Rasch verschloss er sich vor diesen Eindrücken und konzentrierte sich wieder auf seine Aufgabe.
„Regel Nummer eins: Bedingungsloses Vertrauen mir gegenüber. Ich weiß, was ich tue und wie ich es dir vermitteln kann. Also brauchst du mich nicht in Frage stellen, klar?“
„Klingt ein wenig despotisch, findest du nicht?“ Hanna spürte einen Unmut, der sich auf den Weg vom Magen nach oben machte.
„Regel Nummer zwei: Blöde Bemerkungen und Respektlosigkeit sind ab sofort einzustellen, solange du dich im Tanzunterricht befindest. Hinterher kannst du mir gerne Gemeinheiten an den Kopf werfen, aber hier drin habe ich das sagen. Klar soweit?“
Hanna schnappte ein paar Mal, als ob sie etwas sagen wollte, aber der Blick aus den grünbraunen Augen bohrte sich regelrecht in ihre.

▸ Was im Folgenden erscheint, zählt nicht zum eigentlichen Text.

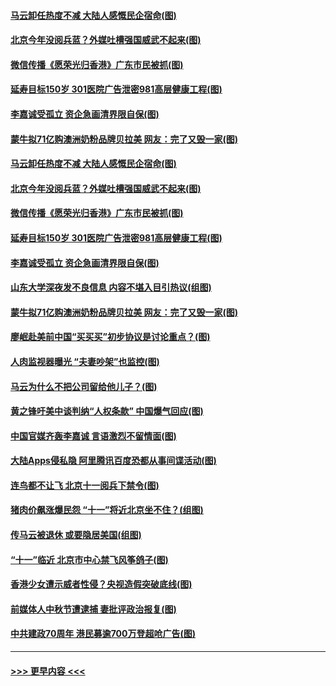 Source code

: #### [马云卸任热度不减 大陆人感慨民企宿命(图)](../pages/p1/907681.md?t=09180733) 
#### [北京今年没阅兵蓝？外媒吐槽强国威武不起来(图)](../pages/p1/907696.md?t=09180733) 
#### [微信传播《愿荣光归香港》广东市民被抓(图)](../pages/p1/907693.md?t=09180733) 
#### [延寿目标150岁 301医院广告泄密981高层健康工程(图)](../pages/p1/907660.md?t=09180733) 
#### [李嘉诚受孤立 资企急画清界限自保(图)](../pages/p1/907667.md?t=09180733) 
#### [蒙牛拟71亿购澳洲奶粉品牌贝拉美 网友：完了又毁一家(图)](../pages/p1/907627.md?t=09180733) 
#### [马云卸任热度不减 大陆人感慨民企宿命(图)](../pages/p1/907681.md?t=09180733) 
#### [北京今年没阅兵蓝？外媒吐槽强国威武不起来(图)](../pages/p1/907696.md?t=09180733) 
#### [微信传播《愿荣光归香港》广东市民被抓(图)](../pages/p1/907693.md?t=09180733) 
#### [延寿目标150岁 301医院广告泄密981高层健康工程(图)](../pages/p1/907660.md?t=09180733) 
#### [李嘉诚受孤立 资企急画清界限自保(图)](../pages/p1/907667.md?t=09180733) 
#### [山东大学深夜发不良信息 内容不堪入目引热议(组图)](../pages/p1/907661.md?t=09180733) 
#### [蒙牛拟71亿购澳洲奶粉品牌贝拉美 网友：完了又毁一家(图)](../pages/p1/907627.md?t=09180733) 
#### [廖岷赴美前中国“买买买”初步协议是讨论重点？(图)](../pages/p1/907647.md?t=09180733) 
#### [人肉监视器曝光 “夫妻吵架”也监控(图)](../pages/p1/907560.md?t=09180733) 
#### [马云为什么不把公司留给他儿子？(图)](../pages/p1/907568.md?t=09180733) 
#### [黄之锋吁美中谈判纳“人权条款” 中国爆气回应(图)](../pages/p1/907573.md?t=09180733) 
#### [中国官媒齐轰李嘉诚 言语激烈不留情面(图)](../pages/p1/907536.md?t=09180733) 
#### [大陆Apps侵私隐 阿里腾讯百度恐都从事间谍活动(图)](../pages/p1/907531.md?t=09180733) 
#### [连鸟都不让飞 北京十一阅兵下禁令(图)](../pages/p1/907499.md?t=09180733) 
#### [猪肉价飙涨爆民怨 “十一”将近北京坐不住？(组图)](../pages/p1/907486.md?t=09180733) 
#### [传马云被退休 或要隐居美国(组图)](../pages/p1/907443.md?t=09180733) 
#### [“十一”临近 北京市中心禁飞风筝鸽子(图)](../pages/p1/907470.md?t=09180733) 
#### [香港少女遭示威者性侵？央视造假突破底线(图)](../pages/p1/907460.md?t=09180733) 
#### [前媒体人中秋节遭逮捕 妻批评政治报复(图)](../pages/p1/907459.md?t=09180733) 
#### [中共建政70周年 港民募逾700万登超呛广告(图)](../pages/p1/907444.md?t=09180733) 

----
#### [ >>> 更早内容 <<< ](../indexes/p1-earlier.md)
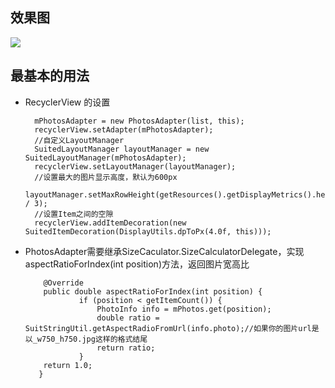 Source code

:## 效果图
  ![](https://github.com/asdzheng/SuitedRecyclerView/blob/master/screenshot.png)

## 最基本的用法
- RecyclerView 的设置

        mPhotosAdapter = new PhotosAdapter(list, this);
        recyclerView.setAdapter(mPhotosAdapter);
        //自定义LayoutManager
        SuitedLayoutManager layoutManager = new SuitedLayoutManager(mPhotosAdapter);
        recyclerView.setLayoutManager(layoutManager);
        //设置最大的图片显示高度，默认为600px
        layoutManager.setMaxRowHeight(getResources().getDisplayMetrics().heightPixels / 3);
        //设置Item之间的空隙
        recyclerView.addItemDecoration(new SuitedItemDecoration(DisplayUtils.dpToPx(4.0f, this)));

- PhotosAdapter需要继承SizeCaculator.SizeCalculatorDelegate，实现aspectRatioForIndex(int position)方法，返回图片宽高比
        
    
          @Override
          public double aspectRatioForIndex(int position) {
                  if (position < getItemCount()) {
                      PhotoInfo info = mPhotos.get(position);
                      double ratio = SuitStringUtil.getAspectRadioFromUrl(info.photo);//如果你的图片url是以_w750_h750.jpg这样的格式结尾
                      return ratio;
                  }
          return 1.0;
         } 
  


  
  
  
  
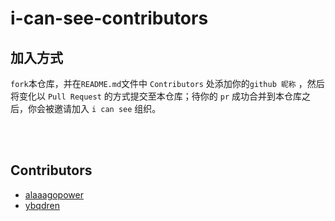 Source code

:# i-can-see-contributors

## 加入方式
`fork`本仓库，并在`README.md`文件中 `Contributors` 处添加你的`github 昵称`
，然后将变化以 `Pull Request` 的方式提交至本仓库；待你的 `pr` 成功合并到本仓库之后，你会被邀请加入 `i can see` 组织。



<br>
<br>


## Contributors
- [alaaagopower](https://github.com/alaaagopower)
- [ybqdren](https://github.com/ybqdren)
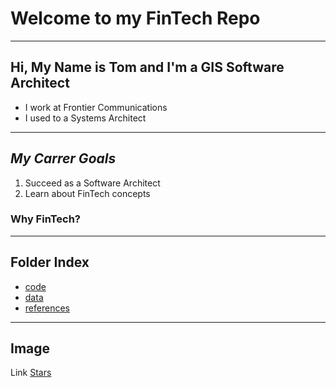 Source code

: # Welcome to my FinTech Repo
---
## Hi, My Name is **Tom** and I'm a GIS Software Architect
- I work at Frontier Communications
- I used to a Systems Architect

---
## ***My Carrer Goals***
1. Succeed as a Software Architect
2. Learn about FinTech concepts

### Why FinTech?
------

## Folder Index
- [code](/code)
- [data](/data)
- [references](/reference)
---
## Image
Link [Stars](https://th.bing.com/th/id/R.c3040d7681a5b9acacde8379a9a520b6?rik=fdIx1mIRKS4uqQ&pid=ImgRaw&r=0)

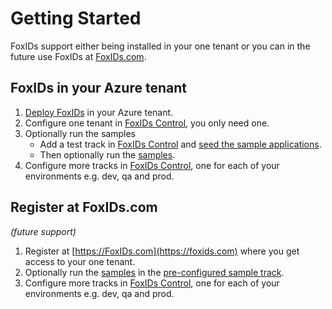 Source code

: # Getting Started
FoxIDs support either being installed in your one tenant or you can in the future use FoxIDs at [FoxIDs.com](https://foxids.com).

## FoxIDs in your Azure tenant

1. [Deploy FoxIDs](deployment.md) in your Azure tenant.
2. Configure one tenant in [FoxIDs Control](control.md), you only need one.
3. Optionally run the samples
   * Add a test track in [FoxIDs Control](control.md) and [seed the sample applications](samples.md#configure-samples-in-foxids-track).
   * Then optionally run the [samples](samples.md).
4. Configure more tracks in [FoxIDs Control](control.md), one for each of your environments e.g. dev, qa and prod.


## Register at FoxIDs.com 
*(future support)*

1. Register at [https://FoxIDs.com](https://foxids.com) where you get access to your one tenant.
2. Optionally run the [samples](samples.md) in the [pre-configured sample track](samples.md#foxidscom-test-track-for-samples).
3. Configure more tracks in [FoxIDs Control](control.md), one for each of your environments e.g. dev, qa and prod.





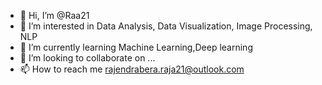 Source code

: - 👋 Hi, I’m @Raa21
- 👀 I’m interested in Data Analysis, Data Visualization, Image Processing, NLP
- 🌱 I’m currently learning Machine Learning,Deep learning
- 💞️ I’m looking to collaborate on ...
- 📫 How to reach me rajendrabera.raja21@outlook.com

<!---
Raa21/Raa21 is a ✨ special ✨ repository because its `README.md` (this file) appears on your GitHub profile.
You can click the Preview link to take a look at your changes.
--->
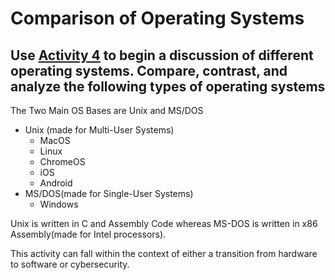 # Comparison of Operating Systems

Use [Activity 4](https://github.com/ChrisMayfield/cspogil/tree/master/CS0/Act04) to begin a discussion of different operating systems. Compare, contrast, and analyze the following types of operating systems
- 
The Two Main OS Bases are Unix and MS/DOS
 - Unix (made for Multi-User Systems)
   - MacOS
   - Linux
   - ChromeOS
   - iOS
   - Android
 - MS/DOS(made for Single-User Systems)
   - Windows
   
Unix is written in C and Assembly Code whereas MS-DOS is written in x86 Assembly(made for Intel processors).

This activity can fall within the context of either a transition from hardware to software or cybersecurity.
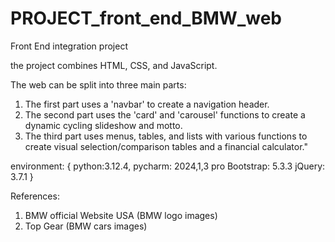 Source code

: # PROJECT_front_end_BMW_web
Front End integration project

the project combines HTML, CSS, and JavaScript.

The web can be split into three main parts:
1. The first part uses a 'navbar' to create a navigation header.
2. The second part uses the 'card' and 'carousel' functions to create a dynamic cycling slideshow and motto.
3. The third part uses menus, tables, and lists with various functions to create visual selection/comparison tables and a financial calculator."

environment: { 
  python:3.12.4,
  pycharm: 2024,1,3 pro
  Bootstrap: 5.3.3
  jQuery: 3.7.1
}

References:
1. BMW official Website USA (BMW logo images)
2. Top Gear (BMW cars images)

„Okay“, sagte sie leise. „Alles klar.“
„Regel Nummer drei: wenn du Schmerzen hast, ich meine richtige Schmerzen, sage mir sofort Bescheid. Ich will dich nicht unnötig quälen.“
„Danke. Denk´ ich.“
„Regel Nummer vier: Das Denken übernehme ich.“
Hanna würgte sich eine bissige Bemerkung hinunter, nickte nur stumm. >Das bekommst du wieder!<
„Gut. Stelle dich einfach hier hin. Ganz locker, lass die Arme schwer fallen, die Schultern. Nur stehen.“
Hanna pustete kurz, stellte sich mit leicht auseinander stehenden Beinen hin und versuchte zu entspannen. Aber sie merkte, wie die Verkrampfung nicht aus ihren Schultern wollte. Sie schüttelte ihre Arme, bewegte die Schultern, atmete erneut durch.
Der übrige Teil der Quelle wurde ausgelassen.